A study from Japan reported hemolytic strains in 60% of isolates from adults with systemic infection due to E. faecalis in contrast with only 17% of fecal isolates from healthy adults colonized with E. faecalis.24 Enterococcus spp. have intrinsic low-level resistance to gentamicin, and some strains can acquire high-level resistance to this drug.45,46 The finding of Chow et al24 suggest that enterococcal hemolysin contributes to virulence when associated with aggregation substance in experimental animal endocarditis.

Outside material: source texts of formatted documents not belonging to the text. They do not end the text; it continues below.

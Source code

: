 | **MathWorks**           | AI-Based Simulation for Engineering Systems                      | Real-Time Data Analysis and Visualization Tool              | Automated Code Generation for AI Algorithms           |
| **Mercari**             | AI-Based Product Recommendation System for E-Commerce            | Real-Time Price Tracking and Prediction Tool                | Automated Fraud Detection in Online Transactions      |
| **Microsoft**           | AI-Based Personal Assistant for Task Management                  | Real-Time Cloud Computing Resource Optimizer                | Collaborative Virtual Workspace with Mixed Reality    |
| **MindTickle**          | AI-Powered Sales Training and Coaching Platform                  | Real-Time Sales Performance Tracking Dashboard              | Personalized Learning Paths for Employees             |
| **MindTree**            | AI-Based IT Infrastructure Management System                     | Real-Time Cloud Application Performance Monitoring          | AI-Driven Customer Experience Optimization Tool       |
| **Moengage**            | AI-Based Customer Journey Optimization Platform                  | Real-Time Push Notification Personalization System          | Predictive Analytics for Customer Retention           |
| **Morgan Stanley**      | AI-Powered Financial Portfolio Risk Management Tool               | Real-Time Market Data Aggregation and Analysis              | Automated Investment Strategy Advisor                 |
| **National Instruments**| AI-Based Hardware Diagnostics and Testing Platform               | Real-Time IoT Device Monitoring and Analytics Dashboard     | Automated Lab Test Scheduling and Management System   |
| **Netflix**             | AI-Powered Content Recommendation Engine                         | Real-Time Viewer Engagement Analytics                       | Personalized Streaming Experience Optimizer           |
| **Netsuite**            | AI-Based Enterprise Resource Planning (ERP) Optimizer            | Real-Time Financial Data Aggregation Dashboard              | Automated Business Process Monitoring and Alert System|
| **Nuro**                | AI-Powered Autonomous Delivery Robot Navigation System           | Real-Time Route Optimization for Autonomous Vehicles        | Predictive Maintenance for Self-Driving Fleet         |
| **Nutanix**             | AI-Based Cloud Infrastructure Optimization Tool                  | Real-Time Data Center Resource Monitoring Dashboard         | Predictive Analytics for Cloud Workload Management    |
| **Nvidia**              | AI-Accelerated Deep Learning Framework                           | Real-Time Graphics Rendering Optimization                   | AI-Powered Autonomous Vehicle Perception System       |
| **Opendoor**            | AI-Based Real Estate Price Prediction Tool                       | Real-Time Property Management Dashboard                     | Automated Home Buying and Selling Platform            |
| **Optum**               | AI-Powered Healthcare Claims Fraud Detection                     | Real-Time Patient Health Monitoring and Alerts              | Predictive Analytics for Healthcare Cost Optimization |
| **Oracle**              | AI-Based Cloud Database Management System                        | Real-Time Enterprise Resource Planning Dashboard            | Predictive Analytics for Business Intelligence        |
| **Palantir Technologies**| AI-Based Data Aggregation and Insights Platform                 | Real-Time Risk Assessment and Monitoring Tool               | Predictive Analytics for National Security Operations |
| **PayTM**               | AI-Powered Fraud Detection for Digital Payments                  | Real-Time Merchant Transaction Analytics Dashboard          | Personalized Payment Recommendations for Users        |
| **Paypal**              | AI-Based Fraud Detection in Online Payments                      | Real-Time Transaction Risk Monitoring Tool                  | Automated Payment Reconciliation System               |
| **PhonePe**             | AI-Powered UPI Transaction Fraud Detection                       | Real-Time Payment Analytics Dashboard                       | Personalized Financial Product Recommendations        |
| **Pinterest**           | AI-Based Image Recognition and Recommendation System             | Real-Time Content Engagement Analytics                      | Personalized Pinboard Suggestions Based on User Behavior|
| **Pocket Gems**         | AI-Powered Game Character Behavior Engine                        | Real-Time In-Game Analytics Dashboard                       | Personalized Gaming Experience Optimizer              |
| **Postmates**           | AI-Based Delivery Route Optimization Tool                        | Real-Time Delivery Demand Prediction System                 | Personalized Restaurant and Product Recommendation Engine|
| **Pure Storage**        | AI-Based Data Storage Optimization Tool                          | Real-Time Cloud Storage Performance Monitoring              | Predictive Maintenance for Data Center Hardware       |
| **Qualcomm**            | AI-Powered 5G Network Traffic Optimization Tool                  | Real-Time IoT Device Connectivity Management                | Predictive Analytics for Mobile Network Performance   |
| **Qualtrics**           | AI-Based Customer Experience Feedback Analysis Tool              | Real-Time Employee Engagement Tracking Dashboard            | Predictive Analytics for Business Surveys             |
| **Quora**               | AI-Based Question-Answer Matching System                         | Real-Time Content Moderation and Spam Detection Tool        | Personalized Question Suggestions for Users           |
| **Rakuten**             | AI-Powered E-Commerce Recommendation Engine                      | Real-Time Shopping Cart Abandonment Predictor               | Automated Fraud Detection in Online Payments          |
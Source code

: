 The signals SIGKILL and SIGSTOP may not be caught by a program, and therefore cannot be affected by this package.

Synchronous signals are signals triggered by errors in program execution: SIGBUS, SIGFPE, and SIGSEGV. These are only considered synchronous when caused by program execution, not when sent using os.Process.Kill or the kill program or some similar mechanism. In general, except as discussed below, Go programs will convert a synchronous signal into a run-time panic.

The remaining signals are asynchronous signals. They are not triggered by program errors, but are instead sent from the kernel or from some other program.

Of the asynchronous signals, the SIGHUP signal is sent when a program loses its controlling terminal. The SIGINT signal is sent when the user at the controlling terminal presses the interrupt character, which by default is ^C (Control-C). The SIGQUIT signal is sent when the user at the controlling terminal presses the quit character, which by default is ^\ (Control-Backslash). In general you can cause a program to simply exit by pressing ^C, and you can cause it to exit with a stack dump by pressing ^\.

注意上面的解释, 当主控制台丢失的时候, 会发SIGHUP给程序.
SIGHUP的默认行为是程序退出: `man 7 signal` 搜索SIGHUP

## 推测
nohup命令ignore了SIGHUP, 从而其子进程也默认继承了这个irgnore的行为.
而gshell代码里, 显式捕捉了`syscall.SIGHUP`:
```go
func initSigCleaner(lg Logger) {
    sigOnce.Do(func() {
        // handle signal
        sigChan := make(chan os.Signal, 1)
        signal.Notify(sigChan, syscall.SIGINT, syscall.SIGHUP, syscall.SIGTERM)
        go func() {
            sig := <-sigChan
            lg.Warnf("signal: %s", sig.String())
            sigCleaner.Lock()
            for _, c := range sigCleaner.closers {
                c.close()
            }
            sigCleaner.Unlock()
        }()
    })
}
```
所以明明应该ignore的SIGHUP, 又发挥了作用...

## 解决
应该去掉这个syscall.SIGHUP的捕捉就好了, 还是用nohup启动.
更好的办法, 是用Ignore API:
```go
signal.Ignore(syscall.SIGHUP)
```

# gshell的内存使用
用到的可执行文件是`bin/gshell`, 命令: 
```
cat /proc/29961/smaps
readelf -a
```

Biofilm formation in E. faecalis, although not investigated in the present study, but has been strongly associated with the presence of esp, which is a major contributor to pathogenesis.39,43,47–49 It has been suggested that the presence of esp rather than the phenotype (adherence or biofilm formation) is a good marker for identification of strains that are highly adherent to abiotic surfaces. The presence of a pathogenicity island was also not investigated in this study, but it is usually found in E. faecalis, and has been reported to contain several virulence determinant genes, which play different roles in the course of infectious disease.50–52 In the present study, the mortality rate was higher (80%) in the EFC 12-infected animals, while those infected with EFS 18 and EFT 148 had a mortality rate of 60%. This is basically consistent with the findings of Zhou et al.8 The virulence of the organisms may therefore be attributed to the possible presence of a pathogenicity island as well.
Conclusion
The hematological changes and severe tissue damage observed in this study established pathogenicity in the enterococcal-infected experimental animals. Therefore, we conclude that food canteens and food outlets in the study area are a reservoir for potentially pathogenic antibiotic-resistant E. faecalis. Hence, there is a need for improved environmental and personal hygiene in order to ensure good manufacturing practice by food handlers in the area. Also, food canteens and food outlets should be subjected to periodic inspection by the appropriate authorities. Surveillance programs should be put in place to ensure strict compliance. Our study agrees with previous reports on the hazards of ready-to-eat foods vended to school children.53 Therefore, it is mandatory that food handlers/vendors be subject to food safety and food hygiene training and that effective national evaluation criteria be developed.54
Footnotes
Disclosure
The authors report no conflicts of interest in this work.